Work task
Copy the data exactly from the line that contains "troubleshooting a problem." through the line that contains "2. This problem", keeping both end lines and leaving out everything else.

Exercise input
/---
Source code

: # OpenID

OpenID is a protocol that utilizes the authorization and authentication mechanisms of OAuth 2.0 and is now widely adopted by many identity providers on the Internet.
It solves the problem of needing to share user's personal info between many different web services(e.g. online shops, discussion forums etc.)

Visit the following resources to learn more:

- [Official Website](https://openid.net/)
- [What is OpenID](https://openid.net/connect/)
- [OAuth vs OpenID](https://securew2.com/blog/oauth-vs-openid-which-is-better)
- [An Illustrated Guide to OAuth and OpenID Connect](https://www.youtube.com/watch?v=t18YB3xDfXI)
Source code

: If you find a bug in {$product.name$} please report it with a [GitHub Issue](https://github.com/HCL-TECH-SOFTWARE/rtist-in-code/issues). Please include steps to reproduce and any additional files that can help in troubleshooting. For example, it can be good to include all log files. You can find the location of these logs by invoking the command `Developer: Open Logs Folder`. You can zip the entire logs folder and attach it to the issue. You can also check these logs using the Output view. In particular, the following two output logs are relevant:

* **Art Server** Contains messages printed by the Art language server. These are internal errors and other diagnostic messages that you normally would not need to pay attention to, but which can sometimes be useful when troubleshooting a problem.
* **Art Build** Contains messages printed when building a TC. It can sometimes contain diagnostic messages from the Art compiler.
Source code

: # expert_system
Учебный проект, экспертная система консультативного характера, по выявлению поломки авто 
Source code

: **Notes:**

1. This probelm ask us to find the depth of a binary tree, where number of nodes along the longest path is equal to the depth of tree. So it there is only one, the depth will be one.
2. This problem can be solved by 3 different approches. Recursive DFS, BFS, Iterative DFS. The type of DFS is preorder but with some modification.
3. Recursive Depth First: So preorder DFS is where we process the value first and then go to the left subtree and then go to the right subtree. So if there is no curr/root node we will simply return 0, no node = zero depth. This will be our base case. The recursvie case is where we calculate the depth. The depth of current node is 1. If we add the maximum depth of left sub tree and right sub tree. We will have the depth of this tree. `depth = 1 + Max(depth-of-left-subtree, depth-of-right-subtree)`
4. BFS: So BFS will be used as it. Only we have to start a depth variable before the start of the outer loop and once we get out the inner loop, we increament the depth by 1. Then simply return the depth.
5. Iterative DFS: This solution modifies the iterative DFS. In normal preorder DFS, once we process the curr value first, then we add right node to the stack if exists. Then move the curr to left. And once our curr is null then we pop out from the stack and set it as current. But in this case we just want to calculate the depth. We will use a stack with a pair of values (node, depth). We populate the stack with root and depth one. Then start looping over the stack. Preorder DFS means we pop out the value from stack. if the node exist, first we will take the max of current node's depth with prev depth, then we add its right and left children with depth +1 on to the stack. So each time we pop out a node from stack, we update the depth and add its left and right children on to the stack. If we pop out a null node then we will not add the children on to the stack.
\---
Response to this exercise
* **Art Server** Contains messages printed by the Art language server. These are internal errors and other diagnostic messages that you normally would not need to pay attention to, but which can sometimes be useful when troubleshooting a problem.
* **Art Build** Contains messages printed when building a TC. It can sometimes contain diagnostic messages from the Art compiler.
Source code

: # expert_system
Учебный проект, экспертная система консультативного характера, по выявлению поломки авто 
Source code

: **Notes:**

1. This probelm ask us to find the depth of a binary tree, where number of nodes along the longest path is equal to the depth of tree. So it there is only one, the depth will be one.
2. This problem can be solved by 3 different approches. Recursive DFS, BFS, Iterative DFS. The type of DFS is preorder but with some modification.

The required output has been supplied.